The producers of “Project Greenlight,” a reality television show about young filmmakers making their first movie, want something new this season — a money-making hit.

Actors Ben Affleck and Matt Damon, who made names for themselves writing and starring in “Good Will Hunting,” are leading the series through its third season, and they want their pet project to live through a fourth.

“We had pretty strict marching orders this time” from the studio backing the project to produce a commercial movie, Damon said in an interview after picking a horror film script to develop this year.

“Greenlight” developed cult followings in Hollywood and across the country in two previous series that began with a contest for first-time filmmakers and ended with their making a movie.

In between there was a lot of fighting, which made for great television, but the two films that emerged from the first two years, “Stolen Summer” and “The Battle of Shaker Heights” sank at the box office.
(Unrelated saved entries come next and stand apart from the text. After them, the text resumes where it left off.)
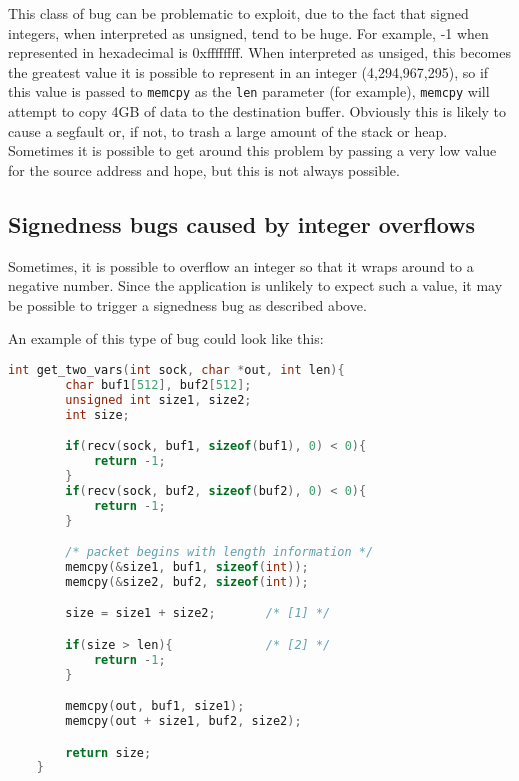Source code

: \documentclass{iacrtrans}
\begin{document}
This class of bug can be problematic to exploit, due to the fact that
signed integers, when interpreted as unsigned, tend to be huge.  For
example, -1 when represented in hexadecimal is 0xffffffff.  When
interpreted as unsiged, this becomes the greatest value it is possible to
represent in an integer (4,294,967,295), so if this value is passed to
\texttt{memcpy} as the \texttt{len} parameter (for example), \texttt{memcpy} will attempt to copy 4GB
of data to the destination buffer.  Obviously this is likely to cause a
segfault or, if not, to trash a large amount of the stack or heap.
Sometimes it is possible to get around this problem by passing a very low
value for the source address and hope, but this is not always possible.



\subsection{Signedness bugs caused by integer overflows}

Sometimes, it is possible to overflow an integer so that it wraps around to
a negative number.  Since the application is unlikely to expect such a
value, it may be possible to trigger a signedness bug as described above.

An example of this type of bug could look like this:

\begin{lstlisting}[language=c]
    int get_two_vars(int sock, char *out, int len){
        char buf1[512], buf2[512];
        unsigned int size1, size2;
        int size;

        if(recv(sock, buf1, sizeof(buf1), 0) < 0){
            return -1;
        }
        if(recv(sock, buf2, sizeof(buf2), 0) < 0){
            return -1;
        }

        /* packet begins with length information */
        memcpy(&size1, buf1, sizeof(int));
        memcpy(&size2, buf2, sizeof(int));

        size = size1 + size2;       /* [1] */

        if(size > len){             /* [2] */
            return -1;
        }

        memcpy(out, buf1, size1);
        memcpy(out + size1, buf2, size2);

        return size;
    }
\end{lstlisting}
\end{document}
Walt Disney Co. unit Miramax put up the budgets for the previous films of between $1 million and $2 million per film and did not make a fraction of that back. This time Dimension films, Miramax’s genre unit, will supervise and has set a $1 million budget.

As a result, Affleck said, this year the film would be “more studio,” meaning more commercial.

‘Feast’ for horror fans
The script, “Feast,” by Patrick Melton and Marcos Dunston, is about beasts locked in a bar fighting with humans.

“The tongue breaks right through the cheek with this one,” said Dunston. Melton hopes for a good showing at the theater but is certain DVD sales will do well.

Cable channel Bravo will show the series this time since HBO bowed out after the first two tries. “Feast” begins shooting this fall, with “Project Greenlight” set to hit television screens in February. The series will end in tandem with the movie premier in April.

The producers have also gone more mainstream by finding sponsors, including Hewlett-Packard Co .

Professional cameraman John Gulager was picked to direct “Feast” and appeared to be on good terms with the writers at a party where winners were announced.

That is a good sign for the movie-making experience but that camaraderie may produce a problem of its own: boring television.

Part of the attraction of the first seasons was Schadenfreude — the joy in watching filmmakers suffer and struggle when they got their big chance. As the New York Sun newspaper put it in a headline “Bad Film — Good TV.”

Larry Tanz, chief executive of production company Live Planet which is putting the series together, said his group felt good discussions — arguments, really — helped make a good movie, even if it did not work the first couple of times.

“We fundamentally believe you can make a great movie and still have a great TV show,” he said.

The arguments were enough to send Chris Moore, the producer who tried to help the filmmakers cope in the first two movies, packing. “I just got tired of playing a producer on TV,” Moore said.

Sense of adventureHorror film director Wes Craven, the creator of “A Nightmare on Elm Street” and “Scream” is taking Moore’s spot as the filmmakers’ mentor in a bid to help “Feast” make a box office killing.

Craven said that he was attracted to the project by “God-awful vanity and a sense of adventure” and unfazed by having every moment documented on television.

Most movie sets have cameras filming documentaries to be included with the DVD he said, and they don’t like them.

“As a director, you kind of wish they’d get the hell away,” he said.